Provided data Start Marker
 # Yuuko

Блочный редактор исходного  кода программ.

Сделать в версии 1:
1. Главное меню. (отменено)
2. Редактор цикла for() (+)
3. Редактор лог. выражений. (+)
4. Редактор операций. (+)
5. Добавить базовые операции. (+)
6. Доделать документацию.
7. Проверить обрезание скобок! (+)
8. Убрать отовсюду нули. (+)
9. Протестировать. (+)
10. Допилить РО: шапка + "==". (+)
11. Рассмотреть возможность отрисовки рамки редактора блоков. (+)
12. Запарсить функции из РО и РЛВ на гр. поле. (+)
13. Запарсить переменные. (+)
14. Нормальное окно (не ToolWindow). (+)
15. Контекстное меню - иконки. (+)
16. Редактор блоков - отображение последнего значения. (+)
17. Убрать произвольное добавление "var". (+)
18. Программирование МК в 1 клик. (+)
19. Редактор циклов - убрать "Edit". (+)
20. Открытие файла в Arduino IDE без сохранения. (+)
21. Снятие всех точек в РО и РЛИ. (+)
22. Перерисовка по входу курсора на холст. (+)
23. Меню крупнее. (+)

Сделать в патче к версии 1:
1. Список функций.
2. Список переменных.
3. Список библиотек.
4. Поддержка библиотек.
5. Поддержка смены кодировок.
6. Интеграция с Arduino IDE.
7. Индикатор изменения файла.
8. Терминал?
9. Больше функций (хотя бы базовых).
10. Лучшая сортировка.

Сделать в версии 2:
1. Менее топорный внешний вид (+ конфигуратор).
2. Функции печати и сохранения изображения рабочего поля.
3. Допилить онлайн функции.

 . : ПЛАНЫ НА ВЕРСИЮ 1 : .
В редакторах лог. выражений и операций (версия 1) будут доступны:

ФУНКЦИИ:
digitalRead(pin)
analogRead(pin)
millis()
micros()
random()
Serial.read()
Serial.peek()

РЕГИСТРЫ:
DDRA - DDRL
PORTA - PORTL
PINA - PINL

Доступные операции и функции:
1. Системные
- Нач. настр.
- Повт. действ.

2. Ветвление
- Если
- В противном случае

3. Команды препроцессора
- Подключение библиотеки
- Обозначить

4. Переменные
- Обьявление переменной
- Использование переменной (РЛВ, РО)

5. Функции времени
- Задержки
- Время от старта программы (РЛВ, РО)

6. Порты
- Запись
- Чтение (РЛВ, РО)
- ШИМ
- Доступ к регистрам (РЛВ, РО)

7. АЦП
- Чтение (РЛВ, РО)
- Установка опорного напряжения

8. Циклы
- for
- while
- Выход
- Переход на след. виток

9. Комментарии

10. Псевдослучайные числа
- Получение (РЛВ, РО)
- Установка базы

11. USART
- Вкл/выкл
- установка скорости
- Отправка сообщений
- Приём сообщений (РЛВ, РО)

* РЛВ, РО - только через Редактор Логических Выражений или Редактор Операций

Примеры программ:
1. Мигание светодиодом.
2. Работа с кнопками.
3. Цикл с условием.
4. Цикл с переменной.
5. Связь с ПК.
Provided data End Marker
**What the task requires**
Every line above with the string "операции" in it needs to be copied.

**Exercise output**
5. Добавить базовые операции. (+)
Доступные операции и функции:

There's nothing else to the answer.